## TASK INSTRUCTIONS
For the data below, give the number of lines containing "that" and nothing more.

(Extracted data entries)
- - - -
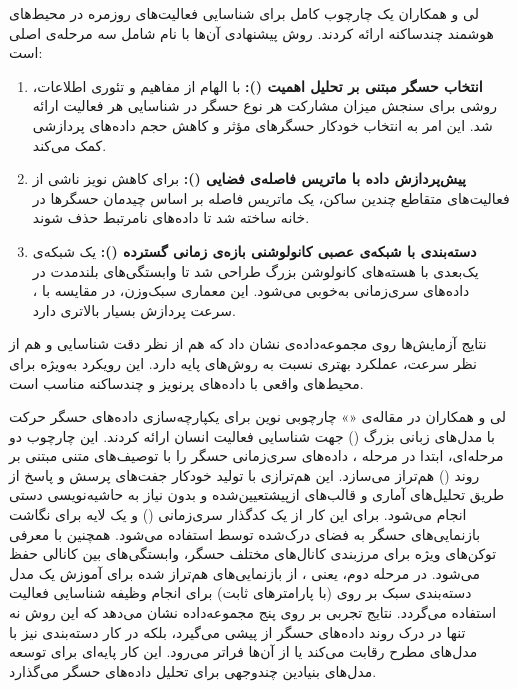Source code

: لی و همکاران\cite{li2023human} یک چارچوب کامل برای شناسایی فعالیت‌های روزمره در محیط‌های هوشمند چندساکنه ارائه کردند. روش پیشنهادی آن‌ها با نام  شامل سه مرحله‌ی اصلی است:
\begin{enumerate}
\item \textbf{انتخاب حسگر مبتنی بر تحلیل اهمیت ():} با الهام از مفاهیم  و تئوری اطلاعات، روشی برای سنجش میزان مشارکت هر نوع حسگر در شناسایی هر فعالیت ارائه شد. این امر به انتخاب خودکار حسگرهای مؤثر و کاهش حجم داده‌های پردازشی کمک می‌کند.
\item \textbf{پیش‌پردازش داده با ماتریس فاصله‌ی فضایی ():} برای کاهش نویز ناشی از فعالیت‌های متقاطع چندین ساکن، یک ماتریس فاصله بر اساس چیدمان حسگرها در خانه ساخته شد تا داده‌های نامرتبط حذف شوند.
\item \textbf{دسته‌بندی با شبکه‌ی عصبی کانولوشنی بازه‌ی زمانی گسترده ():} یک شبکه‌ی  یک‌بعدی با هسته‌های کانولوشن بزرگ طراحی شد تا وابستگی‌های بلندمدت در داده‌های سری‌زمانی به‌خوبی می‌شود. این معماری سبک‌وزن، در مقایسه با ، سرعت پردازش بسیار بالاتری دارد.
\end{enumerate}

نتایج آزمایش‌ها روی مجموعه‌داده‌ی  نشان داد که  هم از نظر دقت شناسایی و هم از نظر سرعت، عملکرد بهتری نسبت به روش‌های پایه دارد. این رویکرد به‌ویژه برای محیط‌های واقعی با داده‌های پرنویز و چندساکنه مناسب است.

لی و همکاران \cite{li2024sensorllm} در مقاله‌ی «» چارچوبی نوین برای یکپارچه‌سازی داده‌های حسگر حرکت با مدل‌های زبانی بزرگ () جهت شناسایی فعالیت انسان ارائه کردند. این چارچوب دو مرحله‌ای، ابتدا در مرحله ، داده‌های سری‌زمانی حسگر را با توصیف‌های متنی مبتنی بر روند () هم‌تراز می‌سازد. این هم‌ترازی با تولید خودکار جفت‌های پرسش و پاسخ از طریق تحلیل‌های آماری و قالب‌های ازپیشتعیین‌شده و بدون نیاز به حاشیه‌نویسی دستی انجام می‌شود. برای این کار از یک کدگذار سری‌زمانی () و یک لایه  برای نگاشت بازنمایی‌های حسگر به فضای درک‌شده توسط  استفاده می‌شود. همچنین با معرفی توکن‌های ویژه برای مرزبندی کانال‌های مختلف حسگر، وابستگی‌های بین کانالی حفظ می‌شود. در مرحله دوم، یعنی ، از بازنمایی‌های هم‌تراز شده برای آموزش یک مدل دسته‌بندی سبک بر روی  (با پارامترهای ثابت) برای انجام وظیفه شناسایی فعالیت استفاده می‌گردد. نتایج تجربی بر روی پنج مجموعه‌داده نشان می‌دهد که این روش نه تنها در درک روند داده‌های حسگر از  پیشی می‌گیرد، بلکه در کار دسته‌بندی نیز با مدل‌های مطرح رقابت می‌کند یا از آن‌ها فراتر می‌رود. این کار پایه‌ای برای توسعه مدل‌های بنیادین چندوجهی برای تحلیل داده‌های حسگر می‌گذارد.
- - - -
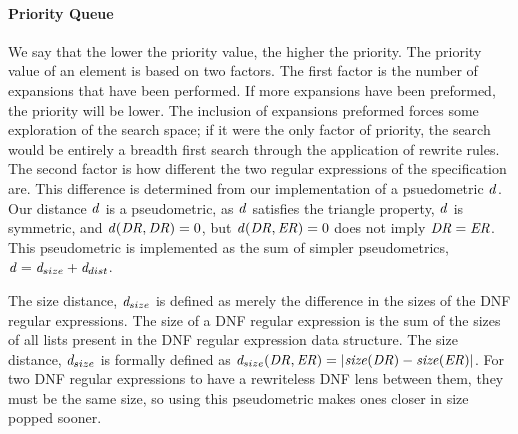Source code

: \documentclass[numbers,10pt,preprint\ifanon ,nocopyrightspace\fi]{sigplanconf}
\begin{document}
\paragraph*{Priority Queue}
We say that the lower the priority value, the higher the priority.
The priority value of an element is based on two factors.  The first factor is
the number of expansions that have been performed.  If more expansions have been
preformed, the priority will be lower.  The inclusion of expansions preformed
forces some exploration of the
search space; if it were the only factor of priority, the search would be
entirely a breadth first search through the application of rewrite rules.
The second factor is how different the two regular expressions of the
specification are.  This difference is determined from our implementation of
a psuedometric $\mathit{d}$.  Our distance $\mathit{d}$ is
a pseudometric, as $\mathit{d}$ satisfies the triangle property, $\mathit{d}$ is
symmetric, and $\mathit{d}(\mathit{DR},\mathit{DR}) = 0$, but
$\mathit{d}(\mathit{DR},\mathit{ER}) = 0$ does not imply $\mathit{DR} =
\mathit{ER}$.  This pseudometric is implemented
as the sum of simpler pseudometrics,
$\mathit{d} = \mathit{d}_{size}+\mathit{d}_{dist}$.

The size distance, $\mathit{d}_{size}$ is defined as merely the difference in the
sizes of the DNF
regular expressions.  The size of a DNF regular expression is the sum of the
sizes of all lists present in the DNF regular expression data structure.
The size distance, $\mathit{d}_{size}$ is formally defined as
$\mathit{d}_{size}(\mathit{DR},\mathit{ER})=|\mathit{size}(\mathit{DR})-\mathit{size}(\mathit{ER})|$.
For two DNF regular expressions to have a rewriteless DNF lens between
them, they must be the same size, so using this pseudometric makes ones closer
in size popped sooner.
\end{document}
- - - -
## RESPONSE TO THE TASK
2